GHC 6.8.1 on Mac OS X 10.5 (Leopard)
Alfonso Acosta
alfonso.acosta at gmail.com
Mon Nov 19 05:51:48 EST 2007
Simon, as usual, is right. It's been quite a while since I last
seriously coded in C. From the exec* man page:
"The first argument, *by convention*, should point to the file name
associated with the file being executed."
However, if nothing better is found I guess it's better to rely on an
extended convention rather than hardcoding paths.
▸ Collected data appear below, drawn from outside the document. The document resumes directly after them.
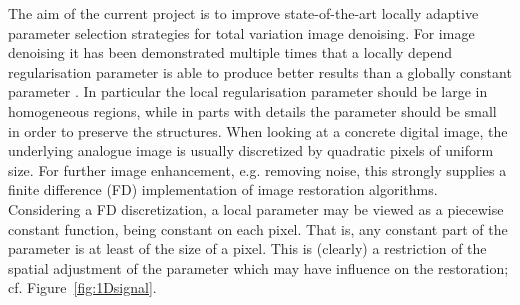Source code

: \documentclass[enabledeprecatedfontcommands,cleardoublepage=empty,headsepline,twoside,11pt,DIV=15,BCOR=12mm,final]{scrartcl}
\begin{document}
The aim of the current project is to improve state-of-the-art locally adaptive parameter selection strategies for total variation image denoising. %
For image denoising it has been demonstrated multiple times that a locally depend regularisation parameter is able to produce better results than a globally constant parameter \cite{}. In particular the local regularisation parameter should be large in homogeneous regions, while in parts with details the parameter should be small in order to preserve the structures. When looking at a concrete digital image, the underlying analogue image is usually discretized by quadratic pixels of uniform size. For further image enhancement, e.g. removing noise, this strongly supplies a finite difference (FD) implementation of image restoration algorithms. Considering a FD discretization, a local parameter may be viewed as a piecewise constant function, being constant on each pixel. That is, any constant part of the parameter is at least of the size of a pixel. This is (clearly) a restriction of the spatial adjustment of the parameter which may have influence on the restoration; cf. Figure~\ref{fig:1Dsignal}.
\end{document}
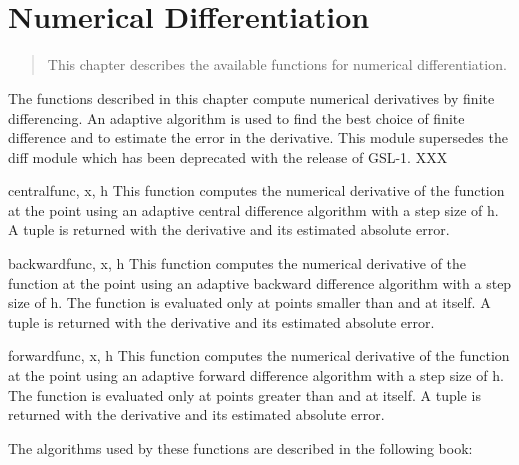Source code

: \chapter[\protect\module{pygsl.deriv} --- NumericalDifferentiation]%
{\protect{} \\ Numerical Differentiation}
\label{cha:diff-module}

%

\begin{quote}
  This chapter describes the available functions for numerical differentiation.
\end{quote}

The functions described in this chapter compute numerical derivatives by finite
differencing.  An adaptive algorithm is used to find the best choice of finite
difference and to estimate the error in the derivative. This module supersedes
the diff module which has been deprecated with the release of GSL-1. XXX


\begin{funcdesc}{central}{func, x, h}
  This function computes the numerical derivative of the function  at
  the point  using an adaptive central difference algorithm with a step
  size of h.  A tuple  is returned with the derivative
  and its estimated absolute error.
\end{funcdesc}

\begin{funcdesc}{backward}{func, x, h}
  This function computes the numerical derivative of the function  at
  the point  using an adaptive backward difference algorithm with a step
  size of h.  The function  is evaluated only at points smaller than
   and at  itself.  A tuple  is returned
  with the derivative and its estimated absolute error.
\end{funcdesc}

\begin{funcdesc}{forward}{func, x, h}
  This function computes the numerical derivative of the function  at
  the point  using an adaptive forward difference algorithm with a step
  size of h.  The function  is evaluated only at points greater than
   and at  itself.  A tuple  is returned
  with the derivative and its estimated absolute error.
\end{funcdesc}


\begin{seealso}
  The algorithms used by these functions are described in the following book:
\end{seealso}



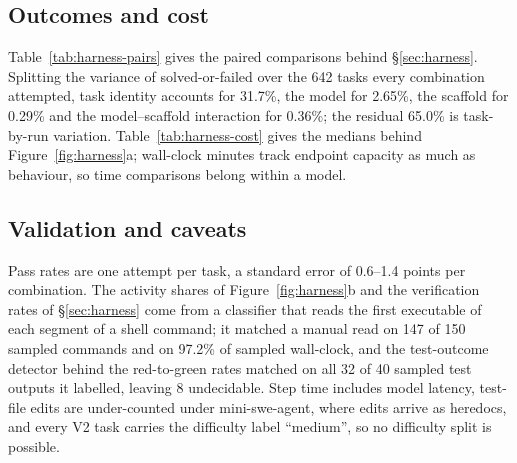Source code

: \subsection{Outcomes and cost}


Table~\ref{tab:harness-pairs} gives the paired comparisons behind \S\ref{sec:harness}. Splitting the variance of solved-or-failed over the 642 tasks every combination attempted, task identity accounts for 31.7\%, the model for 2.65\%, the scaffold for 0.29\% and the model--scaffold interaction for 0.36\%; the residual 65.0\% is task-by-run variation. Table~\ref{tab:harness-cost} gives the medians behind Figure~\ref{fig:harness}a; wall-clock minutes track endpoint capacity as much as behaviour, so time comparisons belong within a model.

\subsection{Validation and caveats}
\label{app:harness-validation}
Pass rates are one attempt per task, a standard error of 0.6--1.4 points per combination. The activity shares of Figure~\ref{fig:harness}b and the verification rates of \S\ref{sec:harness} come from a classifier that reads the first executable of each segment of a shell command; it matched a manual read on 147 of 150 sampled commands and on 97.2\% of sampled wall-clock, and the test-outcome detector behind the red-to-green rates matched on all 32 of 40 sampled test outputs it labelled, leaving 8 undecidable. Step time includes model latency, test-file edits are under-counted under mini-swe-agent, where edits arrive as heredocs, and every V2 task carries the difficulty label ``medium'', so no difficulty split is possible.
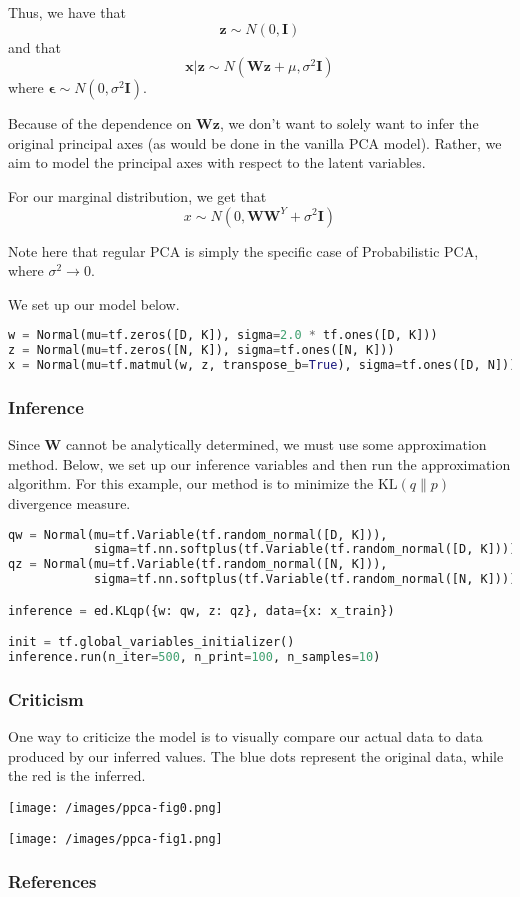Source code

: Thus, we have that $$\mathbf{z} \sim N(0, \mathbf{I})$$ and that $$\mathbf{x} \vert \mathbf{z} \sim N(\mathbf{Wz} + \mu, \sigma^2\mathbf{I})$$ where $\mathbf{\epsilon} \sim N(0, \sigma^2\mathbf{I})$.

Because of the dependence on $\mathbf{Wz}$, we don't want to solely want to infer the original principal axes (as would be done in the vanilla PCA model). Rather, we aim to model the principal axes with respect to the latent variables.

For our marginal distribution, we get that $$x \sim N(0, \mathbf{W}\mathbf{W}^Y + \sigma^2\mathbf{I})$$

Note here that regular PCA is simply the specific case of Probabilistic PCA, where $\sigma^2 \to 0$.

We set up our model below.

\begin{lstlisting}[language=Python]
w = Normal(mu=tf.zeros([D, K]), sigma=2.0 * tf.ones([D, K]))
z = Normal(mu=tf.zeros([N, K]), sigma=tf.ones([N, K]))
x = Normal(mu=tf.matmul(w, z, transpose_b=True), sigma=tf.ones([D, N]))

\end{lstlisting}

\subsubsection{Inference}

Since $\mathbf{W}$ cannot be analytically determined, we must use some approximation method. Below, we set up our inference variables and then run the approximation algorithm. For this example, our method is to minimize the $\text{KL}(q\|p)$ divergence measure.

\begin{lstlisting}[language=Python]
qw = Normal(mu=tf.Variable(tf.random_normal([D, K])),
            sigma=tf.nn.softplus(tf.Variable(tf.random_normal([D, K]))))
qz = Normal(mu=tf.Variable(tf.random_normal([N, K])),
            sigma=tf.nn.softplus(tf.Variable(tf.random_normal([N, K]))))

inference = ed.KLqp({w: qw, z: qz}, data={x: x_train})

init = tf.global_variables_initializer()
inference.run(n_iter=500, n_print=100, n_samples=10)
\end{lstlisting}

\subsubsection{Criticism}

One way to criticize the model is to visually compare our actual data to data produced by our inferred values. The blue dots represent the original data, while the red is the inferred.

\texttt{[image: /images/ppca-fig0.png]}

\texttt{[image: /images/ppca-fig1.png]}

\subsubsection{References}\label{references}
On Nov 19, 2007 11:40 AM, Simon Marlow <simonmarhaskell at gmail.com> wrote:
>
> Christian Maeder wrote:
> > Alfonso Acosta wrote:
> >> On Nov 19, 2007 10:51 AM, Alfonso Acosta <alfonso.acosta at gmail.com> wrote:
> >>> Well, you can always combine the first argument of the script ($0) for
> >>> absolute paths and combine it with with pwd for relative ones.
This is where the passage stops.